John Shrader founded of St. Paul’s M. E. Church in Poseyville in 1815. He famously preached in the town founder Hugh McGary “warehouse” in Evansville on Dec. 12, 1819. Rev. Shrader is buried in Poseyville Cemetery in Indiana.
Christopher Ries
(1854 – 1880)
George Christopher Ries was born 1854 in Baden, Germany to Johan Georg Ries and Susanna Christina Woerner. He was baptized Oct. 1, 1854. In 1857 a passport was issued by the Chief Councilor, Baden, Germany.
He along with his mother, father, grandmother, sister and aunt traveled from Baden, Germany and boarded the sailing ship Emily Hall at Le Harve, France bound for the United States. They arrived at New Orleans Louisiana in Dec. 1857 and to Black Township, Posey County in 1862. The land is now known as Ries Farm on Ries Road in Posey County.

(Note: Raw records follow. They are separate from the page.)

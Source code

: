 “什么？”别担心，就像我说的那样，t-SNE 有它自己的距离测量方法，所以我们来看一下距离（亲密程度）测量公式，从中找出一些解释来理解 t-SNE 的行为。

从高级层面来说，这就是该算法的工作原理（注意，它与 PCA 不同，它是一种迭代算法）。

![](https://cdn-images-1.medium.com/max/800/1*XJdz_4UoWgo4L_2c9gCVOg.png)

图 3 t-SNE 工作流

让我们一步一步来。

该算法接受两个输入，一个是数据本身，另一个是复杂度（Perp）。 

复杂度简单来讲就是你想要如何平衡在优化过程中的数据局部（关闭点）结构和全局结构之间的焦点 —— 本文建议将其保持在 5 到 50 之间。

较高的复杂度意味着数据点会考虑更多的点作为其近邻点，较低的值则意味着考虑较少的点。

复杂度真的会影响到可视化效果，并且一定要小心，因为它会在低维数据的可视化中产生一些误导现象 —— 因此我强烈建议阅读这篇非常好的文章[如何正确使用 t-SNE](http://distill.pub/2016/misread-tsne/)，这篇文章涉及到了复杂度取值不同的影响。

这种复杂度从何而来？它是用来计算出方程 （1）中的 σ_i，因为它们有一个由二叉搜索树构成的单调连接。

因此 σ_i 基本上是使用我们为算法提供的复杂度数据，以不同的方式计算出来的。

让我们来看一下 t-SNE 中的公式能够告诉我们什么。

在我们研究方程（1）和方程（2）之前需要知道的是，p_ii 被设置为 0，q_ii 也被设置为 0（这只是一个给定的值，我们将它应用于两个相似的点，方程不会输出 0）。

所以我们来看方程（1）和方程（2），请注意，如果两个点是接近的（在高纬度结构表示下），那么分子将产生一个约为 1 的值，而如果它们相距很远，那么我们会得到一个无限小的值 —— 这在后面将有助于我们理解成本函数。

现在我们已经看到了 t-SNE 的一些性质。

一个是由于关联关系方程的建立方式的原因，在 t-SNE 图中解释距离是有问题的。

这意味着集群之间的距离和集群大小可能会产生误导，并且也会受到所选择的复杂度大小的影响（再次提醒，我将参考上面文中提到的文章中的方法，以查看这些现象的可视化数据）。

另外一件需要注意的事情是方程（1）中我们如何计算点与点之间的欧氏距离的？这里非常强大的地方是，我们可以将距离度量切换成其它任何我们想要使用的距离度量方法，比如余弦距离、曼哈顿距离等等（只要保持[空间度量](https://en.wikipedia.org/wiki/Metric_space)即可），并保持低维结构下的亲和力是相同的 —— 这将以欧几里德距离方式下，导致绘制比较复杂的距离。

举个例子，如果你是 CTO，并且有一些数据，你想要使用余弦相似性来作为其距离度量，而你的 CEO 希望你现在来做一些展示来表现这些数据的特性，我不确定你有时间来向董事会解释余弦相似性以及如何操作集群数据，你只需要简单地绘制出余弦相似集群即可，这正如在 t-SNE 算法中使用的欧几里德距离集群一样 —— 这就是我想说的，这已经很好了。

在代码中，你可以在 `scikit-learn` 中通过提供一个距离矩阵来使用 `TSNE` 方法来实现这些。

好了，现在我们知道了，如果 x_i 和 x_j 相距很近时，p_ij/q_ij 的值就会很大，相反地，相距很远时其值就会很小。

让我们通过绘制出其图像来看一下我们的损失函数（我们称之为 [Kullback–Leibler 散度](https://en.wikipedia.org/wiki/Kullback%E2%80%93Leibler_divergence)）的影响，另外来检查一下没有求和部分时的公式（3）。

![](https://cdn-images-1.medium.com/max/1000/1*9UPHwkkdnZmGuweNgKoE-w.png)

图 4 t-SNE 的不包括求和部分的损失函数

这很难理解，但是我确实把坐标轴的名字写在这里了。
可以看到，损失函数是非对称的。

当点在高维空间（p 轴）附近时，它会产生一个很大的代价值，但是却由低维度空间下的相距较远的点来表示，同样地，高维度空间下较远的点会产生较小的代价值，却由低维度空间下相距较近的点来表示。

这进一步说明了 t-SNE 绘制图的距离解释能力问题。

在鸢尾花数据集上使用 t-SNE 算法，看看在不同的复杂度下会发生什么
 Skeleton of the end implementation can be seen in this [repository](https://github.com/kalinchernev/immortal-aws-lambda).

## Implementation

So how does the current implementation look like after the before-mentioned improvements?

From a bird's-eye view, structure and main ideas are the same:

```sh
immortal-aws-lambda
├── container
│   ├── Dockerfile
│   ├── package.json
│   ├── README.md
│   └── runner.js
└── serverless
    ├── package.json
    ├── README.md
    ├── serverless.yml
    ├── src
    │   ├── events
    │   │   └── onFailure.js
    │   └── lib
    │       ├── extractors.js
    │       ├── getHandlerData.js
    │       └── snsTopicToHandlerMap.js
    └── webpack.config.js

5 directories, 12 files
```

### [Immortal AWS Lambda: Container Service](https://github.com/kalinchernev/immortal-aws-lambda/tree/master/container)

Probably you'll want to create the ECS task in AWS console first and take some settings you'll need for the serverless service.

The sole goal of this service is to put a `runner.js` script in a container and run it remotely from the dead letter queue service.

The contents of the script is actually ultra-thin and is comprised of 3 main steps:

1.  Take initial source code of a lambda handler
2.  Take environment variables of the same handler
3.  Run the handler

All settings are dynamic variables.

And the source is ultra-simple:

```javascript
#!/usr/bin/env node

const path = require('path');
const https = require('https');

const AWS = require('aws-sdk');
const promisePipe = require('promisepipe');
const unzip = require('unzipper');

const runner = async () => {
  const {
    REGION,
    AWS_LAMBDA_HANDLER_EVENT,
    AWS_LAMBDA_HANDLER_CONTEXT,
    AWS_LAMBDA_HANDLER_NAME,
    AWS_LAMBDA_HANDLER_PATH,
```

At a young age, George Ries received his calling to the ministry as a Circuit Rider. He made a ride to Sandusky Ohio, as the story goes, he caught the flu while riding through a spring blizzard and died at the age of 27. He is buried in Oakland Cemetery, Ohio.
David O. Ries is the GGG Grandnephew of Christopher Ries.